Introduction
National electronic health records (EHRs) are widely seen as engines for stronger health systems, enabling seamless data flow across primary, secondary, and tertiary care while informing policy and clinical decision-making. In the Pacific Island context, where populations are geographically dispersed and infrastructure can be uneven, achieving a national, scalable EHR is particularly challenging yet increasingly essential. This environmental scan synthesizes what is known about national EHR coverage in 14 Pacific Island countries and territories (PICTs) within the WHO Western Pacific region, highlighting where progress has occurred, where gaps remain, and what this means for future digital health planning.
Methods
To map the status of national EHRs in PICTs, the study triangulated publicly available government documents, development partner repositories, and peer-reviewed sources. A three-stage approach screened government portals, systematic Google searches, and partner organizations for documents published since 2015. Documents were included if they described national eHealth or EHR status, national coverage by facility type, and any policy or strategy context. Data were extracted into a predefined table focusing on policy наличие, EHR presence, and facility-level coverage. Where possible, findings were validated with senior health or ICT officials in the respective countries.
Key Findings
National presence of EHRs in PICTs
Among the 14 assessed PICTs, 12 have an EHR implemented in at least part of the public health system (86%). In several countries, a single national system spans more than one facility, indicating scale beyond pilot projects. This rate surpasses earlier global estimates, suggesting that Pacific nations are advancing their national EHR journeys, sometimes leapfrogging stages seen in higher-income regions.
Coverage by facility type
Across the region, EHR coverage was highest in tertiary facilities, with many countries reporting full coverage in hospitals or specialized centers. By contrast, primary care facilities show much more limited adoption, with substantial variability by country. The overall picture is that national EHRs are more common in higher tiers of health services, but a robust, nationwide footprint in rural and community settings remains a work in progress.

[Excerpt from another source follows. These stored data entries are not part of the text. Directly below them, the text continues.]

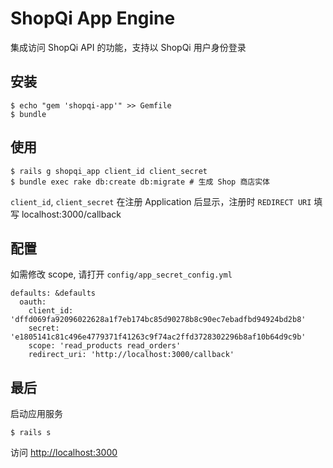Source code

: # ShopQi App Engine

集成访问 ShopQi API 的功能，支持以 ShopQi 用户身份登录

## 安装

    $ echo "gem 'shopqi-app'" >> Gemfile
    $ bundle

## 使用

    $ rails g shopqi_app client_id client_secret
    $ bundle exec rake db:create db:migrate # 生成 Shop 商店实体

`client_id`, `client_secret` 在注册 Application 后显示，注册时 `REDIRECT URI` 填写 localhost:3000/callback

## 配置

如需修改 scope, 请打开 `config/app_secret_config.yml`

    defaults: &defaults
      oauth:
        client_id: 'dffd069fa92096022628a1f7eb174bc85d90278b8c90ec7ebadfbd94924bd2b8'
        secret: 'e1805141c81c496e4779371f41263c9f74ac2ffd3728302296b8af10b64d9c9b'
        scope: 'read_products read_orders'
        redirect_uri: 'http://localhost:3000/callback'

## 最后

启动应用服务

    $ rails s

访问 [http://localhost:3000](http://localhost:3000)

Systems in use and interoperability
Several systems are in operation across PICTs, including Tamanu, Medtech, Vesalius, and PATIS Plus, plus country-specific, custom-built solutions. Tamanu stands out as the only system recognized as a Global Digital Good for Health, underscoring its potential for scalable, open-source deployment in LMIC contexts. Nevertheless, the breadth of different systems across the region raises concerns about interoperability, data sharing, and long-term sustainability in a region with recurring connectivity challenges.

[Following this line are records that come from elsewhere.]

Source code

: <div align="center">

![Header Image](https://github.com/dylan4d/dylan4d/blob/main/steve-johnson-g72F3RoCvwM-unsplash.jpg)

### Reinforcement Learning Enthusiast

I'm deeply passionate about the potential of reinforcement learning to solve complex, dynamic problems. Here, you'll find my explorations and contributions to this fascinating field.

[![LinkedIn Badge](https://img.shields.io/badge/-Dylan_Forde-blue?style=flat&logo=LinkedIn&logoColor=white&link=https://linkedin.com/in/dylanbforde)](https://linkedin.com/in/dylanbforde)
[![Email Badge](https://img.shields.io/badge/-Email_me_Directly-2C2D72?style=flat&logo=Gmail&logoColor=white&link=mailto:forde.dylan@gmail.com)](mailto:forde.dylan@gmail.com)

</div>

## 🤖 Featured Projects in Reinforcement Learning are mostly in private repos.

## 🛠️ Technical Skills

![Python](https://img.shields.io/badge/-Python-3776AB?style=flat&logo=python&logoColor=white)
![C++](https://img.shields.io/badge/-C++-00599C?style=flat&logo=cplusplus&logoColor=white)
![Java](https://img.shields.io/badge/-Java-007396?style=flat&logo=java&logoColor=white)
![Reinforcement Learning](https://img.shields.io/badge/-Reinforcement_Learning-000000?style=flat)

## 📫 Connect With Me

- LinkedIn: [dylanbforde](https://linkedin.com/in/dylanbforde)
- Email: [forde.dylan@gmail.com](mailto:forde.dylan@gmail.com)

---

Policy landscape and digital health strategy
Policy clarity varies markedly. Only one country—Fiji—had a publicly available in-date national eHealth or health information system policy or strategy during the time of the scan. Several other nations had relevant policies that were outdated or not publicly accessible. The mismatch between EHR rollout and policy readiness suggests that technology adoption in PICTs is often driven by programmatic needs rather than a unified national strategy, potentially complicating coordination and sustainability.

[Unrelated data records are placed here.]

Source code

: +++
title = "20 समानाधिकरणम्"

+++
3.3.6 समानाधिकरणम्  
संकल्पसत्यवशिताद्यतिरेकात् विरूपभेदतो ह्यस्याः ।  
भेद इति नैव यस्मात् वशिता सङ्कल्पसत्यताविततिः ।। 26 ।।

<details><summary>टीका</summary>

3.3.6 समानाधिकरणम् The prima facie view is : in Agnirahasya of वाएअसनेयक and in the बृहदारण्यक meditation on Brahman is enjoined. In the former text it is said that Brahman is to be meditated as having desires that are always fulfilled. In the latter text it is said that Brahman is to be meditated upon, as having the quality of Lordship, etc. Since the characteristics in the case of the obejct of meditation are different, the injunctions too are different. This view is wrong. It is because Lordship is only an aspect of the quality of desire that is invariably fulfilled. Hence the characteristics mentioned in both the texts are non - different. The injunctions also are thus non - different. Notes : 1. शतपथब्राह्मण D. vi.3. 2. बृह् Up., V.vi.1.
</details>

Regional and Global context
The findings in PICTs reveal a positive relationship between EHR coverage and national income status, echoing broader global patterns observed in prior GOeH data. However, unlike some high-income countries with broad, uniform EHR use across care settings, many PICTs are still expanding coverage in primary care. This dynamic highlights the importance of tailoring EHRs to fit geographic realities—offline functionality, low-bandwidth operation, and offline data capture are critical in remote islands and outer regions.
Implications for Practice and Policy
To ensure sustainable national EHRs in the Pacific, policymakers and partners should prioritize fit-for-purpose, interoperable, and open-source solutions with offline capabilities. Coordinated reporting, standardized metrics, and a regional mechanism to track digital health progress would reduce fragmentation and unintended duplication of efforts. A centralized regional framework—potentially led by regional bodies such as the Pacific Health Information Network or AeHIN—could harmonize data on EHR presence, coverage, and policy status, feeding into national dialogues and donor planning.
Recommendations for the Road Ahead
– Accelerate the rollout of national EHRs in primary care settings by prioritizing offline and low-bandwidth technologies.
– Promote open-source, scalable EHR platforms with interoperability built in from the start.
– Develop and publish current in-date digital health policies or strategies to align governance with implementation.
– Foster regional coordination to maintain a single source of truth on EHR status, reducing silos from program-based systems.
– Invest in monitoring and evaluation to quantify EHR impact on service delivery and health outcomes, informing ongoing refinements.
Conclusion
This environmental scan demonstrates that national EHR coverage is present in most PICTs, with meaningful adoption in tertiary settings and growing momentum across the region. However, the path to a truly unified national digital health ecosystem remains incomplete, underscoring the need for coordinated policy, interoperable technology, and robust data governance. By prioritizing open, scalable solutions and regional collaboration, Pacific Island countries can advance toward sustainable, high-quality, data-informed health systems.